Brésil : quand le football cache un État d’extrême violence – par Laurent Glauzy

Ces dernières années, la carte de la violence du Brésil s’est modifiée. L’essor économique de Bahia, État du nord-est, attire désormais les trafiquants de drogue.

Criblé de quatorze impacts de balles, le corps d’un jeune homme de vingt ans gît dans la rue. Des badauds regardent avec détachement les policiers mettre le cadavre dans un cercueil. L’enquêteur Bruno Ferreira de Oliveira explique que « des hommes l’ont suivi avant de l’abattre ». Un fait bien commun. À Bahia, chaque mois, trois cent cinquante-quatre personnes meurent dans les mêmes circonstances.

Le sud-est, dominé par les mégapoles de Rio de Janeiro et Sao Paulo, est réputé pour son extrême violence, les enlèvements et les fusillades. Mais d’après une étude de José Maria Nobrega, professeur de science politique à l’université fédérale de Campina Grande, le taux de criminalité a baissé de 47 % entre 1999 et 2009. En revanche, le nord-est connait le phénomène inverse.

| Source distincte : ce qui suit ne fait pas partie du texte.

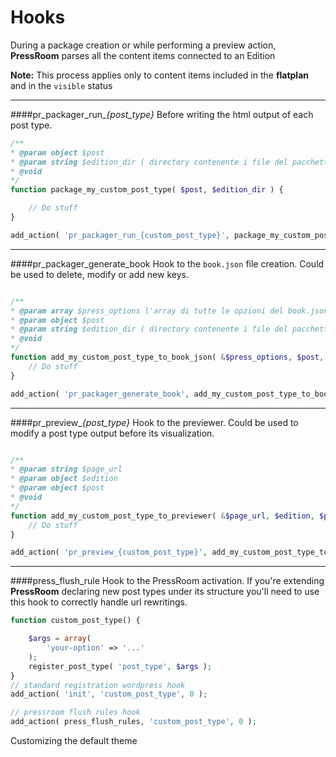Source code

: # Hooks

During a package creation or while performing a preview action, **PressRoom** parses all the content items connected to an Edition

**Note:**
This process applies only to content items included in the **flatplan** and in the ``visible`` status

---

####pr\_packager\_run\__{post\_type}_
Before writing the html output of each post type.

``` php
/**
* @param object $post
* @param string $edition_dir ( directory contenente i file del pacchetto )
* @void
*/
function package_my_custom_post_type( $post, $edition_dir ) {

	// Do stuff
}

add_action( 'pr_packager_run_{custom_post_type}', package_my_custom_post_type , 10, 2 );
```
---

####pr\_packager\_generate\_book
Hook to the ``book.json`` file creation. Could be used to delete, modify or add new keys.

``` php

/**
* @param array $press_options l'array di tutte le opzioni del book.json
* @param object $post
* @param string $edition_dir ( directory contenente i file del pacchetto )
* @void
*/
function add_my_custom_post_type_to_book_json( &$press_options, $post, $edition_dir ) {
	// Do stuff
}

add_action( 'pr_packager_generate_book', add_my_custom_post_type_to_book_json , 10, 2 );
```
---

####pr\_preview\__{post\_type}_
Hook to the previewer. Could be used to modify a post type output before its visualization.

``` php

/**
* @param string $page_url
* @param object $edition
* @param object $post
* @void
*/
function add_my_custom_post_type_to_previewer( &$page_url, $edition, $post ) {
	// Do stuff
}

add_action( 'pr_preview_{custom_post_type}', add_my_custom_post_type_to_previewer , 10, 3 );
```
---

####press\_flush\_rule
Hook to the PressRoom activation. If you're extending **PressRoom** declaring new post types under its structure you'll need to use this hook to correctly handle url rewritings.

``` php
function custom_post_type() {

	$args = array(
    	'your-option' => '...'
    );
	register_post_type( 'post_type', $args );
}
// standard registration wordpress hook
add_action( 'init', 'custom_post_type', 0 );

// pressroom flush rules hook
add_action( press_flush_rules, 'custom_post_type', 0 );

```
Customizing the default theme
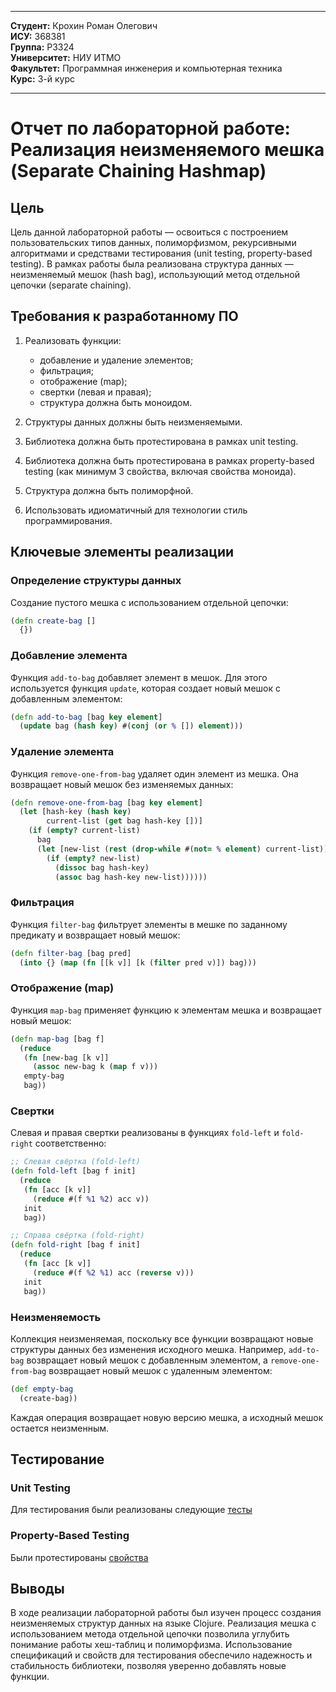 
---

**Студент:** Крохин Роман Олегович  
**ИСУ:** 368381  
**Группа:** P3324  
**Университет:** НИУ ИТМО  
**Факультет:** Программная инженерия и компьютерная техника  
**Курс:** 3-й курс  

---

# Отчет по лабораторной работе: Реализация неизменяемого мешка (Separate Chaining Hashmap)

## Цель

Цель данной лабораторной работы — освоиться с построением пользовательских типов данных, полиморфизмом, рекурсивными алгоритмами и средствами тестирования (unit testing, property-based testing). В рамках работы была реализована структура данных — неизменяемый мешок (hash bag), использующий метод отдельной цепочки (separate chaining).

## Требования к разработанному ПО

1. Реализовать функции:
   - добавление и удаление элементов;
   - фильтрация;
   - отображение (map);
   - свертки (левая и правая);
   - структура должна быть моноидом.

2. Структуры данных должны быть неизменяемыми.
3. Библиотека должна быть протестирована в рамках unit testing.
4. Библиотека должна быть протестирована в рамках property-based testing (как минимум 3 свойства, включая свойства моноида).
5. Структура должна быть полиморфной.
6. Использовать идиоматичный для технологии стиль программирования.

## Ключевые элементы реализации

### Определение структуры данных

Создание пустого мешка с использованием отдельной цепочки:

```clojure
(defn create-bag []
  {})
```

### Добавление элемента

Функция `add-to-bag` добавляет элемент в мешок. Для этого используется функция `update`, которая создает новый мешок с добавленным элементом:

```clojure
(defn add-to-bag [bag key element]
  (update bag (hash key) #(conj (or % []) element)))
```

### Удаление элемента

Функция `remove-one-from-bag` удаляет один элемент из мешка. Она возвращает новый мешок без изменяемых данных:

```clojure
(defn remove-one-from-bag [bag key element]
  (let [hash-key (hash key)
        current-list (get bag hash-key [])]
    (if (empty? current-list)
      bag
      (let [new-list (rest (drop-while #(not= % element) current-list))]
        (if (empty? new-list)
          (dissoc bag hash-key)
          (assoc bag hash-key new-list))))))
```

### Фильтрация

Функция `filter-bag` фильтрует элементы в мешке по заданному предикату и возвращает новый мешок:

```clojure
(defn filter-bag [bag pred]
  (into {} (map (fn [[k v]] [k (filter pred v)]) bag)))
```

### Отображение (map)

Функция `map-bag` применяет функцию к элементам мешка и возвращает новый мешок:

```clojure
(defn map-bag [bag f]
  (reduce
   (fn [new-bag [k v]]
     (assoc new-bag k (map f v)))
   empty-bag
   bag))
```

### Свертки

Слевая и правая свертки реализованы в функциях `fold-left` и `fold-right` соответственно:

```clojure
;; Слевая свёртка (fold-left)
(defn fold-left [bag f init]
  (reduce
   (fn [acc [k v]]
     (reduce #(f %1 %2) acc v))
   init
   bag))

;; Справа свёртка (fold-right)
(defn fold-right [bag f init]
  (reduce
   (fn [acc [k v]]
     (reduce #(f %2 %1) acc (reverse v)))
   init
   bag))
```

### Неизменяемость

Коллекция неизменяемая, поскольку все функции возвращают новые структуры данных без изменения исходного мешка. Например, `add-to-bag` возвращает новый мешок с добавленным элементом, а `remove-one-from-bag` возвращает новый мешок с удаленным элементом:

```clojure
(def empty-bag
  (create-bag))
```

Каждая операция возвращает новую версию мешка, а исходный мешок остается неизменным.

## Тестирование

### Unit Testing

Для тестирования были реализованы следующие [тесты](lab2/test/core_test.clj)

### Property-Based Testing

Были протестированы [свойства](lab2/test/core_property_test.clj)

## Выводы

В ходе реализации лабораторной работы был изучен процесс создания неизменяемых структур данных на языке Clojure. Реализация мешка с использованием метода отдельной цепочки позволила углубить понимание работы хеш-таблиц и полиморфизма. Использование спецификаций и свойств для тестирования обеспечило надежность и стабильность библиотеки, позволяя уверенно добавлять новые функции.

Cette région, jadis une des plus pauvres du Brésil, a bénéficié du programme des transferts de richesses que l’ancien Président Luiz Inacio Lula da Silva a mis en œuvre pendant ses huit années de mandat. La croissance économique eut pour effet pervers d’attirer les cartels de la drogue faisant de ce foyer un lieu d’affrontements sanglant. Salvador, la capitale, est une des plus grandes attractions touristiques, une passerelle pour les plus belles plages du Brésil. Les agences de voyages sont à présent réticentes pour y amener les vacanciers. De plus, Salvador, recensant trois millions d’habitants, est une ville hôte de la coupe du monde de football qui commence dans une semaine au Brésil.

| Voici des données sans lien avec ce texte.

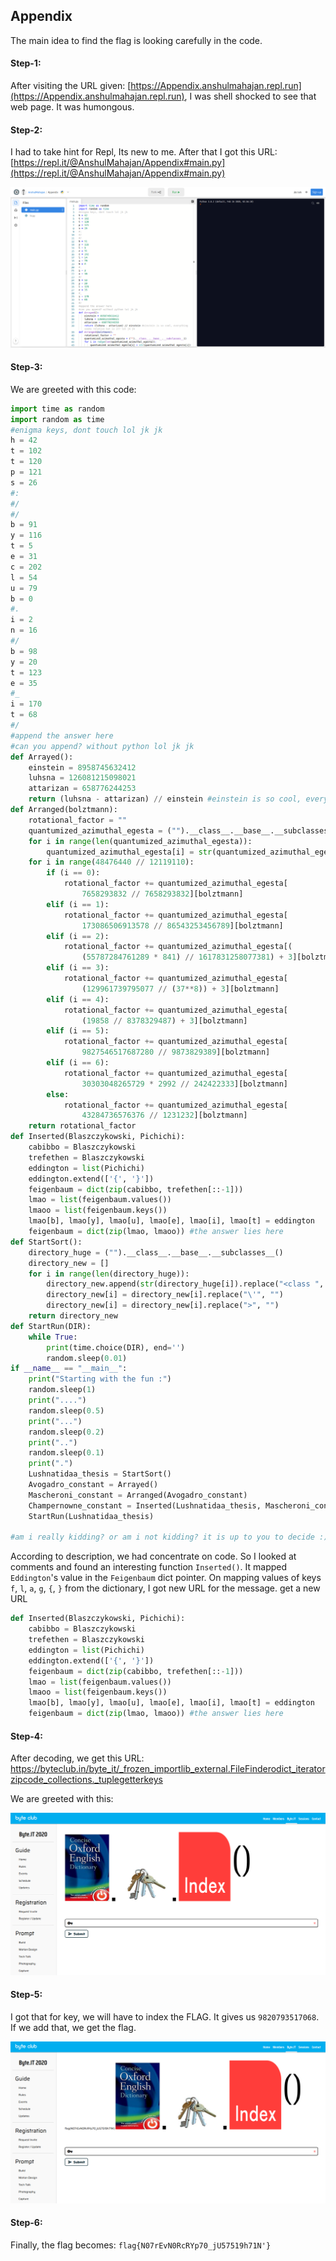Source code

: ## Appendix
The main idea to find the flag is looking carefully in the code.

#### Step-1:
After visiting the URL given: [https://Appendix.anshulmahajan.repl.run](https://Appendix.anshulmahajan.repl.run), I was shell shocked to see that web page. It was humongous.

#### Step-2:
I had to take hint for Repl, Its new to me. After that I got this URL:
[https://repl.it/@AnshulMahajan/Appendix#main.py](https://repl.it/@AnshulMahajan/Appendix#main.py)

<img src="Web1.png">

#### Step-3:
We are greeted with this code:

```py
import time as random
import random as time
#enigma keys, dont touch lol jk jk
h = 42
t = 102
t = 120
p = 121
s = 26
#:
#/
#/
b = 91
y = 116
t = 5
e = 31
c = 202
l = 54
u = 79
b = 0
#.
i = 2
n = 16
#/
b = 98
y = 20
t = 123
e = 35
#_
i = 170
t = 68
#/
#append the answer here
#can you append? without python lol jk jk
def Arrayed():
    einstein = 8958745632412
    luhsna = 126081215098021
    attarizan = 658776244253
    return (luhsna - attarizan) // einstein #einstein is so cool, everything seems relative but is it? lol jk jk
def Arranged(bolztmann):
    rotational_factor = ""
    quantumized_azimuthal_egesta = ("").__class__.__base__.__subclasses__()
    for i in range(len(quantumized_azimuthal_egesta)):
        quantumized_azimuthal_egesta[i] = str(quantumized_azimuthal_egesta[i])
    for i in range(48476440 // 12119110):
        if (i == 0):
            rotational_factor += quantumized_azimuthal_egesta[
                7658293832 // 7658293832][bolztmann]
        elif (i == 1):
            rotational_factor += quantumized_azimuthal_egesta[
                173086506913578 // 86543253456789][bolztmann]
        elif (i == 2):
            rotational_factor += quantumized_azimuthal_egesta[(
                (55787284761289 * 841) // 1617831258077381) + 3][bolztmann]
        elif (i == 3):
            rotational_factor += quantumized_azimuthal_egesta[
                (129961739795077 // (37**8)) + 3][bolztmann]
        elif (i == 4):
            rotational_factor += quantumized_azimuthal_egesta[
                (19858 // 8378329487) + 3][bolztmann]
        elif (i == 5):
            rotational_factor += quantumized_azimuthal_egesta[
                9827546517687280 // 9873829389][bolztmann]
        elif (i == 6):
            rotational_factor += quantumized_azimuthal_egesta[
                30303048265729 * 2992 // 242422333][bolztmann]
        else:
            rotational_factor += quantumized_azimuthal_egesta[
                43284736576376 // 1231232][bolztmann]
    return rotational_factor
def Inserted(Blaszczykowski, Pichichi):
    cabibbo = Blaszczykowski
    trefethen = Blaszczykowski
    eddington = list(Pichichi)
    eddington.extend(['{', '}'])
    feigenbaum = dict(zip(cabibbo, trefethen[::-1]))
    lmao = list(feigenbaum.values())
    lmaoo = list(feigenbaum.keys())
    lmao[b], lmao[y], lmao[u], lmao[e], lmao[i], lmao[t] = eddington
    feigenbaum = dict(zip(lmao, lmaoo)) #the answer lies here
def StartSort():
    directory_huge = ("").__class__.__base__.__subclasses__()
    directory_new = []
    for i in range(len(directory_huge)):
        directory_new.append(str(directory_huge[i]).replace("<class ", ""))
        directory_new[i] = directory_new[i].replace("\'", "")
        directory_new[i] = directory_new[i].replace(">", "")
    return directory_new
def StartRun(DIR):
    while True:
        print(time.choice(DIR), end='')
        random.sleep(0.01)
if __name__ == "__main__":
	print("Starting with the fun :")
	random.sleep(1)
	print("....")
	random.sleep(0.5)
	print("...")
	random.sleep(0.2)
	print("..")
	random.sleep(0.1)
	print(".")
	Lushnatidaa_thesis = StartSort()
	Avogadro_constant = Arrayed()
	Mascheroni_constant = Arranged(Avogadro_constant)
	Champernowne_constant = Inserted(Lushnatidaa_thesis, Mascheroni_constant)
	StartRun(Lushnatidaa_thesis)

#am i really kidding? or am i not kidding? it is up to you to decide :)
```

According to description, we had concentrate on code. So I looked at comments and found an interesting function `Inserted()`. 
It mapped `Eddington`'s value in the `Feigenbaum` dict pointer. On mapping values of keys `f`, `l`, `a`, `g`, `{`, `}` from the dictionary, I got new URL for the message. get a new URL

```py
def Inserted(Blaszczykowski, Pichichi):
    cabibbo = Blaszczykowski
    trefethen = Blaszczykowski
    eddington = list(Pichichi)
    eddington.extend(['{', '}'])
    feigenbaum = dict(zip(cabibbo, trefethen[::-1]))
    lmao = list(feigenbaum.values())
    lmaoo = list(feigenbaum.keys())
    lmao[b], lmao[y], lmao[u], lmao[e], lmao[i], lmao[t] = eddington
    feigenbaum = dict(zip(lmao, lmaoo)) #the answer lies here
```

#### Step-4:
After decoding, we get this URL: 
https://byteclub.in/byte_it/_frozen_importlib_external.FileFinderodict_iteratorzipcode_collections._tuplegetterkeys

We are greeted with this:

<img src="Web2.png">

#### Step-5:
I got that for key, we will have to index the FLAG. It gives us `9820793517068`. If we add that, we get the flag.

<img src="Flag.png">


#### Step-6:
Finally, the flag becomes:
`flag{N07rEvN0RcRYp70_jU57519h71N'}`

À Bahia, la criminalité a augmenté de 430 % de 1999 à 2008, soit 4 709 meurtres pour cette dernière année. M. Nobrega affirme qu’en 2010, le taux de criminalité était de 34,2 pour 100 000 habitants, alors que cette proportion est de 29,8 pour Rio. Jacques Wagner, le gouverneur de l’État de Bahia ne veut pas croire à une telle évidence. Il note que Salvador organise chaque année son Carnaval où plus d’un million de participants descendent dans la rue, entourés néanmoins par quelques vingt-deux mille policiers. « Pendant quatre ans il n’y a eu aucun homicide pendant le défilée », avance-t-il. « Pour moi, la Coupe du monde ne pose aucun problème ». Alors, pour endiguer cette montée de violence, des unités permanentes de police apparaissent dans les zones particulièrement touchées par le trafic de drogue, principale cause des homicides. Par ailleurs, les gangs implantés à Bahia, se propagent dans les régions environnantes.

Si dans les favelas de Rio, les affrontements entre la police et des gangs lourdement armés et entraînés, ont revêtu l’aspect d’une guérilla, dans le nord-est, la situation est tout aussi dramatique. N’importe quel homme peut tuer son voisin en toute impunité : les autorités ne savent plus à quel saint se vouer. Mauricio Teles Barbosa, responsable de la sécurité pour l’État de Bahia, expose que « le nord-est a coutume de se rendre justice, car personne n’a confiance en la police. Ses colonels sont eux-mêmes des hors-la-loi faisant aussi leur propre justice. De telles attitudes sont amplifiées par l’indifférence de l’État qui ne met pas en place suffisamment d’agents des forces de l’ordre et ne développe pas des réseaux de services sociaux ».  Pourtant, J. Wagner devenu gouverneur en 2007, a accru ses effectifs de police. De 2007 à 2010, il a nommé sept mille nouveaux officiers et trois mille cinq cent de plus pour 2011. Son État a inauguré sa première unité de police à Calabar. Depuis sa mise en fonction, en avril 2011, cette enclave rongée par la pauvreté emploie cent vingt officiers, et aucun homicide n’y a été enregistré, observe le capitaine Maria de Oliveira Silva, le commandant de l’unité. « Ces dernières trois années, il ne se passait pas un mois sans que personne ne fut tué », argumente-t-il. Trois autres unités de police ont été prévues à partir de 2012 dans la proximité de Calabar. Malheureusement, les jeunes officiers qui sont sélectionnés pour ces opérations, n’ont que leur ambition pour rompre avec les rouages internes de la corruption et combattre les gangs.